● Work instructions:
From the material that follows, please give the number of lines containing the string "begin", and that number alone.

● Dataset excerpts:
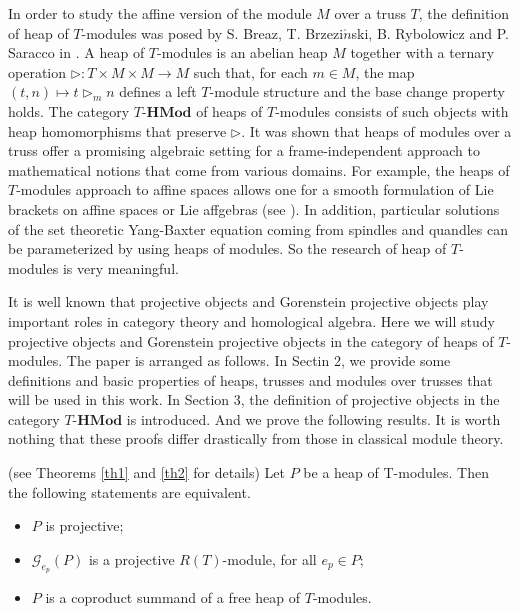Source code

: \documentclass[11pt, twoside]{article}
\begin{document}
In order to study the affine version of the module $M$ over a truss $T$, the definition of heap of $T$-modules was posed by S. Breaz, T. Brzezi$\acute{n}$ski, B. Rybolowicz and P. Saracco in \cite{stbp,mb}. A heap of $T$-modules is an abelian heap $M$ together with a ternary operation $\rhd:T \times M \times M \rightarrow M$ such that, for each $m\in M$, the map $(t,n)\mapsto t\rhd_{m}n$ defines a left $T$-module structure and the base change property holds. The category $T\textbf{-HMod}$ of heaps of $T$-modules consists of such objects with heap homomorphisms that preserve $\rhd$. It was shown that heaps of modules over a truss
offer a promising algebraic setting for a frame-independent approach to mathematical notions that come
from various domains. For example, the heaps of $T$-modules approach to affine spaces allows one for a smooth formulation of Lie brackets on affine spaces or Lie affgebras (see
\cite{tb2,ggu}). In addition, particular solutions of the set theoretic Yang-Baxter equation coming from spindles and quandles can be parameterized by using heaps of modules. So the research of heap of $T$-modules is very meaningful.

It is well known that projective objects and Gorenstein projective objects play important roles in category theory and homological algebra. Here we will study projective objects and Gorenstein projective objects in the category of heaps of $T$-modules. The paper is arranged as follows. In Sectin 2, we provide some definitions and basic properties of heaps, trusses and modules over trusses that will be used in this work. In Section 3, the definition of projective objects in the category $T\textbf{-HMod}$ is introduced. And we prove the following results. It is worth nothing that these proofs differ drastically from those in classical module theory.

\begin{theorem}\label{main1} {\rm (see Theorems \ref{th1} and \ref{th2} for details)  Let $P$ be a heap of T-modules. Then the following statements are equivalent.
}
\begin{itemize}
\item[\rm (1)] $P$ is projective;
\item[\rm (2)] $\mathcal{G}_{e_p}(P)$ is a projective $R(T)$-module, for all $e_p\in P $;
\item[\rm (2)] $P$ is a coproduct summand of a free heap of $T$-modules.
\end{itemize}
\end{theorem}
\end{document}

● Exercise answer:
3